Editorial illustration for: US watchdog urges FDIC to coordinate with agencies on blockchain risks

In brief

  • GAO made recommendations public Monday in letter to FDIC Chairman Travis Hill
  • Federal regulators lack ongoing coordination mechanism for blockchain technology risks
  • FDIC urged to rotate case managers assigned to banks for stronger supervision
  • Blockchain placed on GAO's High Risk List due to regulatory gaps

Coordination Gap Widens

The GAO found in 2023 that financial regulators "lacked an ongoing coordination mechanism for addressing blockchain risks." Since then, blockchain-related financial products and services have grown substantially, widening the oversight gap. Blockchain technology was placed on the GAO's High Risk List because regulators have struggled to oversee blockchain-based financial products.

The GAO's core recommendation: establish a formal mechanism for the FDIC and other regulators to collectively identify emerging risks and develop regulatory responses.
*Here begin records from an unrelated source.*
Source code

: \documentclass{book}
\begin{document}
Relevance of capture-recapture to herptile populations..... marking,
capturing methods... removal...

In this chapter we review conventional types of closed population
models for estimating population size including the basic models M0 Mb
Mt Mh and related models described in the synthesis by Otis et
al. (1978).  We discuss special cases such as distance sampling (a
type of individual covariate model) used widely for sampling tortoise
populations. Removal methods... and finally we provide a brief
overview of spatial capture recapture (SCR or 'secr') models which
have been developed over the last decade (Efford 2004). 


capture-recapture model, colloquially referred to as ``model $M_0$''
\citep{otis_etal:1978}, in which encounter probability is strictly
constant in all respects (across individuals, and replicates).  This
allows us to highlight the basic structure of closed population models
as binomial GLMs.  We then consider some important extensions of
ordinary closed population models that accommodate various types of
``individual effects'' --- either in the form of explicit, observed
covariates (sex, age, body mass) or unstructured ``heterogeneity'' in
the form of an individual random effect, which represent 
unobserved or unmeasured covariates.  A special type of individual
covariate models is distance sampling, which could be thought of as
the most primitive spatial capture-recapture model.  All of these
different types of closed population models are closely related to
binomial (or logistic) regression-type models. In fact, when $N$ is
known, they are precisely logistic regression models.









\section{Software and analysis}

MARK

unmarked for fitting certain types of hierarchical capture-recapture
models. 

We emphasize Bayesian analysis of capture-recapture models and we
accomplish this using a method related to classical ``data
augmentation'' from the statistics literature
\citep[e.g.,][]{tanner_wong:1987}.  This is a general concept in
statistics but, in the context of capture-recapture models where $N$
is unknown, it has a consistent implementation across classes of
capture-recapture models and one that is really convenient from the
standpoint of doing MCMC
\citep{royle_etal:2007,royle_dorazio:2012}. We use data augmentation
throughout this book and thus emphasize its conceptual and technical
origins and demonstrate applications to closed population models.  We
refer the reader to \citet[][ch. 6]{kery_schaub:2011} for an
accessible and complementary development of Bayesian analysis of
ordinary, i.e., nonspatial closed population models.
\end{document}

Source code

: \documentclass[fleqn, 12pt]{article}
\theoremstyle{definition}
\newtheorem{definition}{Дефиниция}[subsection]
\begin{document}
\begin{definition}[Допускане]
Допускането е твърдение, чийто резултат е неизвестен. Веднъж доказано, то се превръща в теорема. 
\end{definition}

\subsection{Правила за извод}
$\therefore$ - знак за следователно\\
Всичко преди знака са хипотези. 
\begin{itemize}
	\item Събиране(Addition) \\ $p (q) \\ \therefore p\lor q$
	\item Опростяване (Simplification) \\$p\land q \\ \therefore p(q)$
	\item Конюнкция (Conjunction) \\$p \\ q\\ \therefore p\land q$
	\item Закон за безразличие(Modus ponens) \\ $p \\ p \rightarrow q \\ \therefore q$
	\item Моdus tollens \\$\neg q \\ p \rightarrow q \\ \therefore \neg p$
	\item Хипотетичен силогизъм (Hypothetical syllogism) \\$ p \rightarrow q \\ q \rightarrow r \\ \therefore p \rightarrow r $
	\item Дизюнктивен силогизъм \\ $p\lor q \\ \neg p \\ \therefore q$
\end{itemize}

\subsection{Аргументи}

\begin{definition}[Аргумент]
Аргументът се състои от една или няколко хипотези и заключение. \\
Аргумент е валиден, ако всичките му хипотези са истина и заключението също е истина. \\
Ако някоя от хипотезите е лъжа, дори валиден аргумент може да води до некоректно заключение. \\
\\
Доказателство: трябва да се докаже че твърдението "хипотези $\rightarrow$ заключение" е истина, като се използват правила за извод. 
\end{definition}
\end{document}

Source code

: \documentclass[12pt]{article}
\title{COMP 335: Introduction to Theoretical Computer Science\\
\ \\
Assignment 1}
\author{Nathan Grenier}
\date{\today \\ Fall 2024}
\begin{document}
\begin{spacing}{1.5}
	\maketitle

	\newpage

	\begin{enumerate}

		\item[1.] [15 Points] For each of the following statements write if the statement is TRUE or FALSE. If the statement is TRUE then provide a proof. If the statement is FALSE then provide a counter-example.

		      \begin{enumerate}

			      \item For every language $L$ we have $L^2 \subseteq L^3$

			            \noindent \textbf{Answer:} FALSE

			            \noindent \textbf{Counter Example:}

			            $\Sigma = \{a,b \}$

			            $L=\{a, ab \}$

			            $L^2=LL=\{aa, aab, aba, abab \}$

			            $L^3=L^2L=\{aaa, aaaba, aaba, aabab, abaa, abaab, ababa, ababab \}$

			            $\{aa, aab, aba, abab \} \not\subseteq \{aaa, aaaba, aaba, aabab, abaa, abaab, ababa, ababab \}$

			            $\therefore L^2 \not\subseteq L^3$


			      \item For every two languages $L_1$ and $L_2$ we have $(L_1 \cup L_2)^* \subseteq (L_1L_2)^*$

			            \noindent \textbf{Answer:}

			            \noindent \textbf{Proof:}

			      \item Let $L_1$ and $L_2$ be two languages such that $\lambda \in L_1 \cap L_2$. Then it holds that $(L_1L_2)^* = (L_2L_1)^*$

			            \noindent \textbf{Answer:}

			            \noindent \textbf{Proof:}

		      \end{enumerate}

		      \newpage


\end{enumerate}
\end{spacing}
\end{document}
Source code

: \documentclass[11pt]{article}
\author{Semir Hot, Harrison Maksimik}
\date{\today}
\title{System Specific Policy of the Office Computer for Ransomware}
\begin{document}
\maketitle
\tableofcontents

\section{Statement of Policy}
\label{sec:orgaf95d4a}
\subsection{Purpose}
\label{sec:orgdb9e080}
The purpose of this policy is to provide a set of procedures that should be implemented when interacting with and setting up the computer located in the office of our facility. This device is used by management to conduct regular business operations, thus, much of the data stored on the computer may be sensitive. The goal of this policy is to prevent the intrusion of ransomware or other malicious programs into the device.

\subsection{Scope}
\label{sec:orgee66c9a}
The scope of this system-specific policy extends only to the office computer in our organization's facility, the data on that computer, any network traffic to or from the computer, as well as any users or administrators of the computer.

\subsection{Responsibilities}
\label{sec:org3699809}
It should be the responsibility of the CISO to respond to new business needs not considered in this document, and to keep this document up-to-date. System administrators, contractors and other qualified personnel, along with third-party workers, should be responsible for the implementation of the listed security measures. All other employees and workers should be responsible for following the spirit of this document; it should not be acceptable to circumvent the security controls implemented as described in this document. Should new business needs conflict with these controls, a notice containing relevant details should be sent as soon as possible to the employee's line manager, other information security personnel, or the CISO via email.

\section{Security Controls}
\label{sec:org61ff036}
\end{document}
The need is acute. Under the GENIUS Act passed last year, the FDIC is the main regulator for stablecoin issuers that are subsidiaries of banks it supervises, placing new responsibilities on an agency already stretched thin.

Supervision Gaps at the FDIC

The watchdog also flagged a staffing issue. The GAO urged the FDIC to rotate case managers assigned to banks to strengthen supervision of the sector. A 2024 GAO finding revealed the agency did not require supervisors to rotate to different banks, a practice designed to prevent regulatory capture and stale oversight.
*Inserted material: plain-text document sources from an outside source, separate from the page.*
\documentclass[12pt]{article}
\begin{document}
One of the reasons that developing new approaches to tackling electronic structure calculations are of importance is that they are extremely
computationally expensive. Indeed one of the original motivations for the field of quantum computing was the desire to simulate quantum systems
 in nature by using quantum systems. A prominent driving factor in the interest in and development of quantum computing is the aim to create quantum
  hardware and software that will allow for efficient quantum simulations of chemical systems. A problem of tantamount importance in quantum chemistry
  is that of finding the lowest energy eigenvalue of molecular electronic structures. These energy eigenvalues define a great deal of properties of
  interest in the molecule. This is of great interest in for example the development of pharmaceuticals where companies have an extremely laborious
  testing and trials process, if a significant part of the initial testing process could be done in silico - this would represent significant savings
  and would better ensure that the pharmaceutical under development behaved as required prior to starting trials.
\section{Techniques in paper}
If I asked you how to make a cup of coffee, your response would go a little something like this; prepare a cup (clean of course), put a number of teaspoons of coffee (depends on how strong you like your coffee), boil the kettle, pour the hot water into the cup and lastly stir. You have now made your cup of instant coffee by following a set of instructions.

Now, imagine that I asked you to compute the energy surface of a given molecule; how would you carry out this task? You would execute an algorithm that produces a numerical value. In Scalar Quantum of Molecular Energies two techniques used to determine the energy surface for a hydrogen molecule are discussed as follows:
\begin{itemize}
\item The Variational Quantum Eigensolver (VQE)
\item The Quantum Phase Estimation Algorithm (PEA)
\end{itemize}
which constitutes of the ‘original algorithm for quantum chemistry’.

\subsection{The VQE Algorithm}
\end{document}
The timing matters. Silicon Valley Bank, Silvergate Bank, and Signature Bank collapsed in less than a week in March 2023, all with significant exposure to crypto. That crisis exposed how quickly interconnected risks can metastasize when regulators lack visibility and coordination.

The GAO's letter signals that without structural changes, the FDIC and its peer agencies will continue reacting to crises rather than preventing them. The ball is now in the regulator's court.